THE DATA Block Start

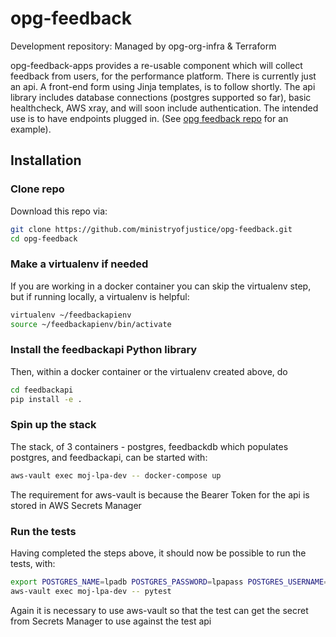 # opg-feedback
Development repository: Managed by opg-org-infra &amp; Terraform

opg-feedback-apps provides a re-usable component which will collect feedback from users, for the performance platform.  There is currently just an api. A front-end form using Jinja templates, is to follow shortly. The api library includes database connections (postgres supported so far), basic healthcheck, AWS xray, and will soon include authentication. The intended use is to have endpoints plugged in. (See [opg feedback repo](https://github.com/ministryofjustice/opg-feedback) for an example).

## Installation

### Clone repo

Download this repo via:

```bash
git clone https://github.com/ministryofjustice/opg-feedback.git
cd opg-feedback
```

### Make a virtualenv if needed
If you are working in a docker container you can skip the virtualenv step, but if running locally, a virtualenv is helpful:
```bash
virtualenv ~/feedbackapienv
source ~/feedbackapienv/bin/activate
```

### Install the feedbackapi Python library

Then, within a docker container or the virtualenv created above, do
```bash
cd feedbackapi
pip install -e .
```


### Spin up the stack

The stack, of 3 containers - postgres, feedbackdb which populates postgres, and feedbackapi,  can be started with:
```bash
aws-vault exec moj-lpa-dev -- docker-compose up
```
The requirement for aws-vault is because the Bearer Token for the api is stored in AWS Secrets Manager

### Run the tests
Having completed the steps above, it should now be possible to run the tests, with:
```bash
export POSTGRES_NAME=lpadb POSTGRES_PASSWORD=lpapass POSTGRES_USERNAME=lpauser POSTGRES_HOSTNAME=postgres
aws-vault exec moj-lpa-dev -- pytest
```
Again it is necessary to use aws-vault so that the test can get the secret from Secrets Manager to use against the test api
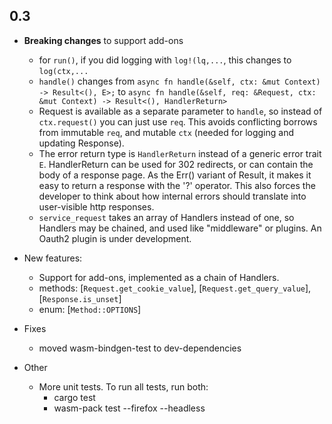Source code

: ## 0.3

- __Breaking changes__ to support add-ons
  - for `run()`, if you did logging with `log!(lq,...`, this changes to
    `log(ctx,...`
  - `handle()` changes from
  ```async fn handle(&self, ctx: &mut Context) -> Result<(), E>;```
  to
  ```async fn handle(&self, req: &Request, ctx: &mut Context) -> Result<(), HandlerReturn>```
  - Request is available as a separate parameter to `handle`, so instead
    of `ctx.request()` you can just use `req`.
    This avoids conflicting borrows from immutable `req`,
    and mutable `ctx` (needed for logging and updating Response).
  - The error return type is `HandlerReturn` instead of a generic
    error trait `E`. HandlerReturn can be used for 302 redirects, or
    can contain the body of a response page. As the Err() variant
    of Result, it makes it easy to return a response with the '?'
    operator. This also forces the developer to think about how internal
    errors should translate into user-visible http responses.
  - `service_request` takes an array of Handlers instead of one,
    so Handlers may be chained, and used like "middleware"
    or plugins. An Oauth2 plugin is under development.

- New features:
  - Support for add-ons, implemented as a chain of Handlers.
  - methods: [`Request.get_cookie_value`], [`Request.get_query_value`],
  [`Response.is_unset`]
  - enum: [`Method::OPTIONS`]

- Fixes
  - moved wasm-bindgen-test to dev-dependencies

- Other
  - More unit tests. To run all tests, run both:
    - cargo test
    - wasm-pack test --firefox --headless

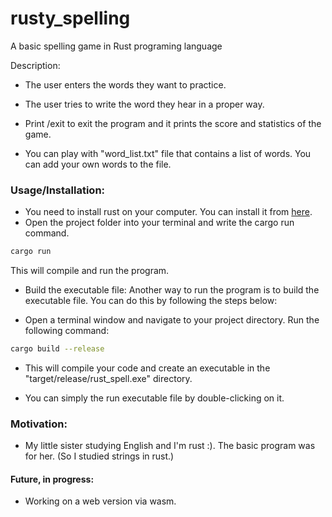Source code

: # rusty_spelling
A basic spelling game in Rust programing language

Description:
- The user enters the words they want to practice.

- The user tries to write the word they hear in a proper way.
- Print /exit to exit the program and it prints the score and statistics of the game.
- You can play with "word_list.txt" file that contains a list of words. You can add your own words to the file.

### Usage/Installation:
- You need to install rust on your computer. You can install it from [here](https://www.rust-lang.org/tools/install).
- Open the project folder into your terminal and write the cargo run command.
```bash
cargo run
```

This will compile and run the program.

- Build the executable file: Another way to run the program is to build the executable file. You can do this by following the steps below:

- Open a terminal window and navigate to your project directory. Run the following command:
  
```bash
cargo build --release
```

- This will compile your code and create an executable in the "target/release/rust_spell.exe" directory.


- You can simply the run executable file by double-clicking on it. 


### Motivation:
- My little sister studying English and I'm rust :). The basic program was for her. (So I studied strings in rust.)

#### Future, in progress:

- Working on a web version via wasm.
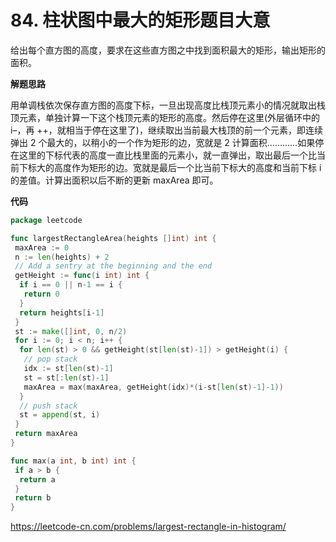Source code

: # 84. 柱状图中最大的矩形**题目大意**  

给出每个直方图的高度，要求在这些直方图之中找到面积最大的矩形，输出矩形的面积。

**解题思路**  

用单调栈依次保存直方图的高度下标，一旦出现高度比栈顶元素小的情况就取出栈顶元素，单独计算一下这个栈顶元素的矩形的高度。然后停在这里(外层循环中的 i–，再 ++，就相当于停在这里了)，继续取出当前最大栈顶的前一个元素，即连续弹出 2 个最大的，以稍小的一个作为矩形的边，宽就是 2 计算面积…………如果停在这里的下标代表的高度一直比栈里面的元素小，就一直弹出，取出最后一个比当前下标大的高度作为矩形的边。宽就是最后一个比当前下标大的高度和当前下标 i 的差值。计算出面积以后不断的更新 maxArea 即可。

**代码**  

```go
package leetcode

func largestRectangleArea(heights []int) int {
 maxArea := 0
 n := len(heights) + 2
 // Add a sentry at the beginning and the end
 getHeight := func(i int) int {
  if i == 0 || n-1 == i {
   return 0
  }
  return heights[i-1]
 }
 st := make([]int, 0, n/2)
 for i := 0; i < n; i++ {
  for len(st) > 0 && getHeight(st[len(st)-1]) > getHeight(i) {
   // pop stack
   idx := st[len(st)-1]
   st = st[:len(st)-1]
   maxArea = max(maxArea, getHeight(idx)*(i-st[len(st)-1]-1))
  }
  // push stack
  st = append(st, i)
 }
 return maxArea
}

func max(a int, b int) int {
 if a > b {
  return a
 }
 return b
}
```

https://leetcode-cn.com/problems/largest-rectangle-in-histogram/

THE DATA Block End

- _ASSIGNED TASK_
Your task is to set down the records shown above exactly, minus any pictures.

- _ANSWER TO THE PROBLEM_
 # opg-feedback
Development repository: Managed by opg-org-infra &amp; Terraform

opg-feedback-apps provides a re-usable component which will collect feedback from users, for the performance platform.  There is currently just an api. A front-end form using Jinja templates, is to follow shortly. The api library includes database connections (postgres supported so far), basic healthcheck, AWS xray, and will soon include authentication. The intended use is to have endpoints plugged in. (See [opg feedback repo](https://github.com/ministryofjustice/opg-feedback) for an example).

## Installation

### Clone repo

Download this repo via:

```bash
git clone https://github.com/ministryofjustice/opg-feedback.git
cd opg-feedback
```

### Make a virtualenv if needed
If you are working in a docker container you can skip the virtualenv step, but if running locally, a virtualenv is helpful:
```bash
virtualenv ~/feedbackapienv
source ~/feedbackapienv/bin/activate
```

### Install the feedbackapi Python library

Then, within a docker container or the virtualenv created above, do
```bash
cd feedbackapi
pip install -e .
```


### Spin up the stack

The stack, of 3 containers - postgres, feedbackdb which populates postgres, and feedbackapi,  can be started with:
```bash
aws-vault exec moj-lpa-dev -- docker-compose up
```
The requirement for aws-vault is because the Bearer Token for the api is stored in AWS Secrets Manager

### Run the tests
Having completed the steps above, it should now be possible to run the tests, with:
```bash
export POSTGRES_NAME=lpadb POSTGRES_PASSWORD=lpapass POSTGRES_USERNAME=lpauser POSTGRES_HOSTNAME=postgres
aws-vault exec moj-lpa-dev -- pytest
```
Again it is necessary to use aws-vault so that the test can get the secret from Secrets Manager to use against the test api
Source code

: ## 0.3

- __Breaking changes__ to support add-ons
  - for `run()`, if you did logging with `log!(lq,...`, this changes to
    `log(ctx,...`
  - `handle()` changes from
  ```async fn handle(&self, ctx: &mut Context) -> Result<(), E>;```
  to
  ```async fn handle(&self, req: &Request, ctx: &mut Context) -> Result<(), HandlerReturn>```
  - Request is available as a separate parameter to `handle`, so instead
    of `ctx.request()` you can just use `req`.
    This avoids conflicting borrows from immutable `req`,
    and mutable `ctx` (needed for logging and updating Response).
  - The error return type is `HandlerReturn` instead of a generic
    error trait `E`. HandlerReturn can be used for 302 redirects, or
    can contain the body of a response page. As the Err() variant
    of Result, it makes it easy to return a response with the '?'
    operator. This also forces the developer to think about how internal
    errors should translate into user-visible http responses.
  - `service_request` takes an array of Handlers instead of one,
    so Handlers may be chained, and used like "middleware"
    or plugins. An Oauth2 plugin is under development.

- New features:
  - Support for add-ons, implemented as a chain of Handlers.
  - methods: [`Request.get_cookie_value`], [`Request.get_query_value`],
  [`Response.is_unset`]
  - enum: [`Method::OPTIONS`]

- Fixes
  - moved wasm-bindgen-test to dev-dependencies

- Other
  - More unit tests. To run all tests, run both:
    - cargo test
    - wasm-pack test --firefox --headless

Source code

: # rusty_spelling
A basic spelling game in Rust programing language

Description:
- The user enters the words they want to practice.

- The user tries to write the word they hear in a proper way.
- Print /exit to exit the program and it prints the score and statistics of the game.
- You can play with "word_list.txt" file that contains a list of words. You can add your own words to the file.

### Usage/Installation:
- You need to install rust on your computer. You can install it from [here](https://www.rust-lang.org/tools/install).
- Open the project folder into your terminal and write the cargo run command.
```bash
cargo run
```

This will compile and run the program.

- Build the executable file: Another way to run the program is to build the executable file. You can do this by following the steps below:

- Open a terminal window and navigate to your project directory. Run the following command:
  
```bash
cargo build --release
```

- This will compile your code and create an executable in the "target/release/rust_spell.exe" directory.


- You can simply the run executable file by double-clicking on it. 


### Motivation:
- My little sister studying English and I'm rust :). The basic program was for her. (So I studied strings in rust.)

#### Future, in progress:

- Working on a web version via wasm.
Source code

: # 84. 柱状图中最大的矩形**题目大意**  

给出每个直方图的高度，要求在这些直方图之中找到面积最大的矩形，输出矩形的面积。

**解题思路**  

用单调栈依次保存直方图的高度下标，一旦出现高度比栈顶元素小的情况就取出栈顶元素，单独计算一下这个栈顶元素的矩形的高度。然后停在这里(外层循环中的 i–，再 ++，就相当于停在这里了)，继续取出当前最大栈顶的前一个元素，即连续弹出 2 个最大的，以稍小的一个作为矩形的边，宽就是 2 计算面积…………如果停在这里的下标代表的高度一直比栈里面的元素小，就一直弹出，取出最后一个比当前下标大的高度作为矩形的边。宽就是最后一个比当前下标大的高度和当前下标 i 的差值。计算出面积以后不断的更新 maxArea 即可。

**代码**  

```go
package leetcode

func largestRectangleArea(heights []int) int {
 maxArea := 0
 n := len(heights) + 2
 // Add a sentry at the beginning and the end
 getHeight := func(i int) int {
  if i == 0 || n-1 == i {
   return 0
  }
  return heights[i-1]
 }
 st := make([]int, 0, n/2)
 for i := 0; i < n; i++ {
  for len(st) > 0 && getHeight(st[len(st)-1]) > getHeight(i) {
   // pop stack
   idx := st[len(st)-1]
   st = st[:len(st)-1]
   maxArea = max(maxArea, getHeight(idx)*(i-st[len(st)-1]-1))
  }
  // push stack
  st = append(st, i)
 }
 return maxArea
}

func max(a int, b int) int {
 if a > b {
  return a
 }
 return b
}
```

https://leetcode-cn.com/problems/largest-rectangle-in-histogram/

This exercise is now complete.